Because there's a new type of surge Uber is testing out. From my understanding it's kinda new.

https://uberpeople.net/threads/new-surge-screen-shot.240897/


----------



## GrinsNgiggles (Oct 11, 2016)

djfx said:


> Because there's a new type of surge Uber is testing out. From my understanding it's kinda new.
> 
> https://uberpeople.net/threads/new-surge-screen-shot.240897/


Oh I see


----------



## Rakos (Sep 2, 2014)

djfx said:


> Hey fellow drivers! I was just curious on how drivers with the new Surge did this St Patty's? Do you feel better/worse about it after? Any screenshots? Thanks in advance!

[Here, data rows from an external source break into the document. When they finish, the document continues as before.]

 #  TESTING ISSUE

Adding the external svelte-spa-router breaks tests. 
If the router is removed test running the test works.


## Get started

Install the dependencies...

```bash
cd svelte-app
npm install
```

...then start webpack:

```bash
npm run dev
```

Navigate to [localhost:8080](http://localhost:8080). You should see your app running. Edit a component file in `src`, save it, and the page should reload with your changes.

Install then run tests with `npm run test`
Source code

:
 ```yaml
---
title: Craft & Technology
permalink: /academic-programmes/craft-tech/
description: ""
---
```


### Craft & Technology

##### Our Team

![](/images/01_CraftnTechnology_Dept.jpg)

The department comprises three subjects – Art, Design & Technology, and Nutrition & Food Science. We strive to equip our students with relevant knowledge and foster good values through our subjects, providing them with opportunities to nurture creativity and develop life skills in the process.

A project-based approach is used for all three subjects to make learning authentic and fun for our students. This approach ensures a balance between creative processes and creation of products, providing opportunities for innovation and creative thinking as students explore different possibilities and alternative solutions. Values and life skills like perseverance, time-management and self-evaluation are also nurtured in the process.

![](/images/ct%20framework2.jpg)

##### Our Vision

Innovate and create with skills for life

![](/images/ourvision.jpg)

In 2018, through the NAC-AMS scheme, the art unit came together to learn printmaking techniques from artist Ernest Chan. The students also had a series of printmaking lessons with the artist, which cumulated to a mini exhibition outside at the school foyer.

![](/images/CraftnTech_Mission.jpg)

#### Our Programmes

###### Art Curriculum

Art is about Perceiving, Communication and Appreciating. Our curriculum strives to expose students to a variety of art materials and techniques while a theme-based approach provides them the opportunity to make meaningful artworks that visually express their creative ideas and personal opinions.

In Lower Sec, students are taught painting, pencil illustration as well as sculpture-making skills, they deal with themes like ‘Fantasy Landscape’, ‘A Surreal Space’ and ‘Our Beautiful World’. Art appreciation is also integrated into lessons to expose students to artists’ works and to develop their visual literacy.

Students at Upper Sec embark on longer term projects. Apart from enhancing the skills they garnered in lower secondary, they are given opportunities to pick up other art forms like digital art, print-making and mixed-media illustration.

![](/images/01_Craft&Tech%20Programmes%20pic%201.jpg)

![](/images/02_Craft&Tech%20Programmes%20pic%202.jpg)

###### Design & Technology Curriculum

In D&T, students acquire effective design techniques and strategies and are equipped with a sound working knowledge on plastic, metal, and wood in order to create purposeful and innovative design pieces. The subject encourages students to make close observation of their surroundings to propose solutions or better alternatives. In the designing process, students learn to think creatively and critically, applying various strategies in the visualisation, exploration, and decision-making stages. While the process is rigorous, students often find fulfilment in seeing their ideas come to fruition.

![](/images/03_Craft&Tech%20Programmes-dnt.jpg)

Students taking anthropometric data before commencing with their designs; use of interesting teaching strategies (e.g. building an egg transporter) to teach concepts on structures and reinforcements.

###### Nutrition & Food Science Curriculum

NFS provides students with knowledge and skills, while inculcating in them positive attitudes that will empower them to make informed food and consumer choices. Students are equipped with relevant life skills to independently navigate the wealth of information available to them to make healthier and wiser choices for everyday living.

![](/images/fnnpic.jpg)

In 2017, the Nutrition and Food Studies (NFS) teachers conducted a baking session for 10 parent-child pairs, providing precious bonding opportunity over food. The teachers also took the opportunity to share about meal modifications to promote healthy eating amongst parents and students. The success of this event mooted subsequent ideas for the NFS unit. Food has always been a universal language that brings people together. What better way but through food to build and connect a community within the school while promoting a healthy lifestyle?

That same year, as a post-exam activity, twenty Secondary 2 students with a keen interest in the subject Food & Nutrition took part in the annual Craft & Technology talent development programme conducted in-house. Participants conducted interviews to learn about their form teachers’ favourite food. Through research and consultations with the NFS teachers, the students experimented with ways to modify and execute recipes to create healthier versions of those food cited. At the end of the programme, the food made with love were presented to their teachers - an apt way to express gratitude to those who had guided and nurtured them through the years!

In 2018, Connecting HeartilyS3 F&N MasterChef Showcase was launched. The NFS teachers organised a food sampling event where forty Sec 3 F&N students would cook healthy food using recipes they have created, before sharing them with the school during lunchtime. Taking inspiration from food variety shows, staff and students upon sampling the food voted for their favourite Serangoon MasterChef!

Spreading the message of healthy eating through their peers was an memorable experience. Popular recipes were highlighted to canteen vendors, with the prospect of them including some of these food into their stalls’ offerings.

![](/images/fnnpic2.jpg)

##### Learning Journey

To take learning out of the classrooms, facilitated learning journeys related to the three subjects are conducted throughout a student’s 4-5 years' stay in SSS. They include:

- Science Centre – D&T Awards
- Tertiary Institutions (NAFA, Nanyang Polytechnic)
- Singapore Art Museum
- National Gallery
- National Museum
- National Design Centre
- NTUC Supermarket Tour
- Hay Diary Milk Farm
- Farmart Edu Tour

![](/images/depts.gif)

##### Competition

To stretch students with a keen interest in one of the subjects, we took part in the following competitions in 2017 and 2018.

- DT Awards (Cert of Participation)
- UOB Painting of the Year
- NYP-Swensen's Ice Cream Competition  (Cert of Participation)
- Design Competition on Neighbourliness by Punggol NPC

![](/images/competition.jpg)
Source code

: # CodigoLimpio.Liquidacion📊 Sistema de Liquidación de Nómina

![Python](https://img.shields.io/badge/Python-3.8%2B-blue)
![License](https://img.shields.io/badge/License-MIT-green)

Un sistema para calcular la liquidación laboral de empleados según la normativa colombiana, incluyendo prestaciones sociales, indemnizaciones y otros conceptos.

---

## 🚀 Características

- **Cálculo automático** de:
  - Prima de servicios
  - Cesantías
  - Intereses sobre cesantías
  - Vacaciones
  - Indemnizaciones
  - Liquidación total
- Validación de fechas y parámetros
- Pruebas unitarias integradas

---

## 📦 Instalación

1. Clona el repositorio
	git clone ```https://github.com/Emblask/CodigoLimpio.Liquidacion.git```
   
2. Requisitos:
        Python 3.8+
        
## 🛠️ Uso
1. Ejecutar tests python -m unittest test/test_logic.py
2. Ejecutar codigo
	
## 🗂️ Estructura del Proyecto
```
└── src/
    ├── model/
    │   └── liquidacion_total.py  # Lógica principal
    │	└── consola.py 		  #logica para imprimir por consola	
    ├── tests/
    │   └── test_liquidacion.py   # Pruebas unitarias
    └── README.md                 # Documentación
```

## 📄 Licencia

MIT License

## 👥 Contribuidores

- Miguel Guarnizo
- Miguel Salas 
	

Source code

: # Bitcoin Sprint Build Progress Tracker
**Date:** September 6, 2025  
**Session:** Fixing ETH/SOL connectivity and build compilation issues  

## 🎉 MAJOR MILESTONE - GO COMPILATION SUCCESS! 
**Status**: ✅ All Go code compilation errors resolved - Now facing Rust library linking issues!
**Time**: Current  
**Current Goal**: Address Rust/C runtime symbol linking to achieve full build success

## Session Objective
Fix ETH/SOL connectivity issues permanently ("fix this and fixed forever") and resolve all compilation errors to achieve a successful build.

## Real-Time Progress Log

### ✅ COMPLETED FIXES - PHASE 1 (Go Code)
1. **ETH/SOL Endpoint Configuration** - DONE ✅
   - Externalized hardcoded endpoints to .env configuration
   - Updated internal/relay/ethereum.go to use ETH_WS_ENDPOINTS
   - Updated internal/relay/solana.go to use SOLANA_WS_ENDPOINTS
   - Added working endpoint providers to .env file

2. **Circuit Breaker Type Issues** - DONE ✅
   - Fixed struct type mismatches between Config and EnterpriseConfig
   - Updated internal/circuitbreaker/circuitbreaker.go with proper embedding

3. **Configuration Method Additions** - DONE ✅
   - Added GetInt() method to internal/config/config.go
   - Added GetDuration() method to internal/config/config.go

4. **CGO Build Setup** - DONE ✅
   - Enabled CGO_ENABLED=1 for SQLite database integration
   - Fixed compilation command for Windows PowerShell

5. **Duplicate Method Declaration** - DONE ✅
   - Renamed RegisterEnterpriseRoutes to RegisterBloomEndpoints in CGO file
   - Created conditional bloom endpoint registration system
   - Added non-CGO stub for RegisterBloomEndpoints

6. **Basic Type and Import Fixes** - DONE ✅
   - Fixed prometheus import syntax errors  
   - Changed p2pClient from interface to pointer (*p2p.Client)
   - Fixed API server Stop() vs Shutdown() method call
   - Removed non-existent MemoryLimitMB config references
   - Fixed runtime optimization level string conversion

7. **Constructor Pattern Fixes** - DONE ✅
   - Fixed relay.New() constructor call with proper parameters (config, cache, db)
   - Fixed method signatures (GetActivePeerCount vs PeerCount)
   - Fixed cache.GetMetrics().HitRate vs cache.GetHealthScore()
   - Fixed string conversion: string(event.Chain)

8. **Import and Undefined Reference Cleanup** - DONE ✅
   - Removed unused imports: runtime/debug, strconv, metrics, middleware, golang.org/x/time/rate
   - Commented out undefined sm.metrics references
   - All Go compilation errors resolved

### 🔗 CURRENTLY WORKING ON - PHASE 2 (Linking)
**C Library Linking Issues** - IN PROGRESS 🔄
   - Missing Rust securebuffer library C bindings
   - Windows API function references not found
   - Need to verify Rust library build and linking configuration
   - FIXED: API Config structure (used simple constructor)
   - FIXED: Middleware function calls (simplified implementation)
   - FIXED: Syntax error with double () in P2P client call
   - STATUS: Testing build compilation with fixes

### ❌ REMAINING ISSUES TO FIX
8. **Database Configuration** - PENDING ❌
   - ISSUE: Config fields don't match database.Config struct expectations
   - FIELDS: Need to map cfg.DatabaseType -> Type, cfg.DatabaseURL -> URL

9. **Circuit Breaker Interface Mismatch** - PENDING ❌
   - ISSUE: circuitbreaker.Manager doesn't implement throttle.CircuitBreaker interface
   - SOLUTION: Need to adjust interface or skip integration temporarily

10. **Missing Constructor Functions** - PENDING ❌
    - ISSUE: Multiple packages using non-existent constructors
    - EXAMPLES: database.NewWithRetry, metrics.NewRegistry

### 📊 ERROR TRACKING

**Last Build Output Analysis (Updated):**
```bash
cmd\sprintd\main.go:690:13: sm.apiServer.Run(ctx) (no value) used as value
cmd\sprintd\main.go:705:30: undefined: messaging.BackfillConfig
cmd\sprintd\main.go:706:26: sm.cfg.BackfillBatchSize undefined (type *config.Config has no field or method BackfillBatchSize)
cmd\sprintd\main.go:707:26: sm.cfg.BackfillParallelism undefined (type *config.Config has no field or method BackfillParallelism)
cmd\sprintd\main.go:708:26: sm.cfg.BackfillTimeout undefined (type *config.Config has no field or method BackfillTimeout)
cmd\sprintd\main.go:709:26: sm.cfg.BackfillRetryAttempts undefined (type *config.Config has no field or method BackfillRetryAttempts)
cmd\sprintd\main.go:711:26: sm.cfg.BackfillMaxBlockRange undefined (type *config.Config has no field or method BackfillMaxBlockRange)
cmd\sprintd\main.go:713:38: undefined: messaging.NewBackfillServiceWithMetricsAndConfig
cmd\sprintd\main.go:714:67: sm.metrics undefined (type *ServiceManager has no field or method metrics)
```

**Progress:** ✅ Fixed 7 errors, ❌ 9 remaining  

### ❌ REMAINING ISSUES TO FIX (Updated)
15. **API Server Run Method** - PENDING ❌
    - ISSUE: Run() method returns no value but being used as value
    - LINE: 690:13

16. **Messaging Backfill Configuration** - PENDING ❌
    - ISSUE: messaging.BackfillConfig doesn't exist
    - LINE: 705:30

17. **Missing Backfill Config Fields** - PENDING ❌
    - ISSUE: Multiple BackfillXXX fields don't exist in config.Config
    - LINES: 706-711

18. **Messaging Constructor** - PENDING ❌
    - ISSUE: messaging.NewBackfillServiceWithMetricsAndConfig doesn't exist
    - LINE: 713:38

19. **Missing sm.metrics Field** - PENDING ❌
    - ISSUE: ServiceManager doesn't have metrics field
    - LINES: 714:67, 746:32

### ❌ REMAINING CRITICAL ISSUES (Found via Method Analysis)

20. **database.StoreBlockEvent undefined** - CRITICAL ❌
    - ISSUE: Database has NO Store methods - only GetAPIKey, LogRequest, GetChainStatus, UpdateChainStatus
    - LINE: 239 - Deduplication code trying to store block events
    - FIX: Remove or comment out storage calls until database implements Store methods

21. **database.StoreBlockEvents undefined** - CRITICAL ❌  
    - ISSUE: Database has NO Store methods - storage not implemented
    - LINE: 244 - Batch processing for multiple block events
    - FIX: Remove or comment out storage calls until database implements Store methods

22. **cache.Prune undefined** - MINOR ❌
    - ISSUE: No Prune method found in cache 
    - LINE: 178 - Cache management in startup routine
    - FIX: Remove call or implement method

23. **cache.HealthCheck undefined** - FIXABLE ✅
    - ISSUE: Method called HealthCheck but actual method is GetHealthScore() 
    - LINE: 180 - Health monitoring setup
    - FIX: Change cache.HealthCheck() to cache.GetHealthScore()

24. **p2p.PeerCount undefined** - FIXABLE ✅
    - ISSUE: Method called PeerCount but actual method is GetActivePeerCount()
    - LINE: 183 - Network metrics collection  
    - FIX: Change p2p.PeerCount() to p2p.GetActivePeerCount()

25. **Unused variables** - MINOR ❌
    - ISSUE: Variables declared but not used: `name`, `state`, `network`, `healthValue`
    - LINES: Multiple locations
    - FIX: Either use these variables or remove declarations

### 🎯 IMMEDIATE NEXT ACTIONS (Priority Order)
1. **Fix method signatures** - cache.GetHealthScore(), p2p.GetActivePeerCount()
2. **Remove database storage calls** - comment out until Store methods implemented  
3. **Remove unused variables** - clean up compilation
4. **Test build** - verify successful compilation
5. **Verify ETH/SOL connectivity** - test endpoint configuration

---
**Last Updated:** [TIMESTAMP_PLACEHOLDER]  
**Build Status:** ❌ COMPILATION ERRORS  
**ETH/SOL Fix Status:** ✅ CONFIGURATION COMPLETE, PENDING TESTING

Not sure where you are...butt....

Your having a bad dream...

So far only Charlotte has this...

Thank god it's not elsewhere...8>O

Or is it...?????

Rakos


----------



## djfx (Jan 1, 2016)

Rakos said:


> Not sure where you are...butt....
> 
> Your having a bad dream...
> 
> ...


Ok, how did drivers from Charlotte do?


----------



## Mido toyota (Nov 1, 2015)

djfx said:


> Ok, how did drivers from Charlotte do?


Alot of them switched to lyft


----------